An den Internationalen Automobil Arbeiter Ratschlag !
von
Mahmud Salehi
Sehr
geehrte Teilnehmerinnen/Teilnehmer!
Ich
habe erfahren, dass Ihr Ratschlag vom 17. bis zum 20. Mai 2012 in der Stadt
München stattfindet. Als ein Arbeiteraktivist aus dem Iran möchte ich meine
Solidarität hier zum Ausdruck bringen. Gewiss ist diese Anstrengung der
Verstärkung der internationalen Arbeitersolidarität dienlich.
Obwohl
ich gerne dabei sein würde, um Sie persönlich kennen zu lernen, gelang es mir
leider nicht. Deshalb sende ich Ihnen diese Botschaft zu.
Liebe
Genossinnen, Liebe Genossen!
Dieser
Ratschlag findet in den Zeiten statt, in denen die Arbeiter auf dieser Seite
der Welt unter den schlimmsten Arbeits- und Lebensbedingungen leben und mit
sehr vielen Problemen zu kämpfen haben. Arbeiten, um überleben zu können ist
heute im Iran ein grundlegendes Problem und zur Sorge der Arbeiterfamilien
geworden.
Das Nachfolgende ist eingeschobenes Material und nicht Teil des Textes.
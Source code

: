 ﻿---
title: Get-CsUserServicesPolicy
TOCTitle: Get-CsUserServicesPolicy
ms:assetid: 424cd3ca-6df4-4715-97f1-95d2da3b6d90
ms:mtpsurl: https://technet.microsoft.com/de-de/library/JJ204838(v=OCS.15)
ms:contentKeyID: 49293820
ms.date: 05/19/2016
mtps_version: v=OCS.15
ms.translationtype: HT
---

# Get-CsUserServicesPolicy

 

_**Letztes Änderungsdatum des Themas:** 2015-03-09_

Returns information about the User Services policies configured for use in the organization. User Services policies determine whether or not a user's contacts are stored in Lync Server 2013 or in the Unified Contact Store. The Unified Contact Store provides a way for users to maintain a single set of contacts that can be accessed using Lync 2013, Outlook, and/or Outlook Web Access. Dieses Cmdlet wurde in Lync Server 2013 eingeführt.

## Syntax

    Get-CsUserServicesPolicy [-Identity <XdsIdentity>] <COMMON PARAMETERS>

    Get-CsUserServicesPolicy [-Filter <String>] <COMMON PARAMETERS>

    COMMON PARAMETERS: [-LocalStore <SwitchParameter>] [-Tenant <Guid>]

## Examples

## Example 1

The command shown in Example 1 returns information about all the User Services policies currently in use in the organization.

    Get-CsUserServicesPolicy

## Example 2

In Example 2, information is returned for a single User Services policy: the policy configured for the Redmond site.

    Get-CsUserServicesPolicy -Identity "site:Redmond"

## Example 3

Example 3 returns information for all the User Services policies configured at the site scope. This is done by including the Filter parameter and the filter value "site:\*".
Zunehmende Arbeitslosigkeit, unbefristete Arbeitsverträge, Arbeitsplatzunsicherheit,
die Schließung von Produktionsstätten und die dadurch resultierende
Arbeitslosigkeit, ausstehende Löhne etc. verschlechtern zunehmend die
Lebensbedingungen der Arbeiterklasse.
Der
Tageslohn der Arbeiter ist in diesem Jahr auf unter 10 Dollar festgelegt worden
und damit liegt er unterhalb der Armutsgrenze. Durch Abschaffen der staatlichen
Subventionen seit letztem Jahr sind die Preise für Lebensmittel und für alle lebensnotwendigen
Waren drastisch gestiegen. Es ist eine bittere Tatsache, dass diese Maßnahmen von
der Weltbank und dem internationalen Währungsfond empfohlenen wurden und lediglich
der massiven Zuspitzung der Lebensbedingungen der Arbeiter und Werktätigen
gedient hat.
In
so einer Situation treten die Kapitalisten, die alle gesetzlichen Mittel und
Organisationen zur Verfügung haben, die Rechte der Arbeiter mit den Füßen und
schlagen Arbeiterproteste brutal nieder. Streik ist im Iran verboten und jeder
streikende Arbeiter ist nach islamischem Strafrecht schuldig und muss bestraft
werden. Ferner sind Demonstrationen und jegliche Art der Arbeiterversammlung verboten.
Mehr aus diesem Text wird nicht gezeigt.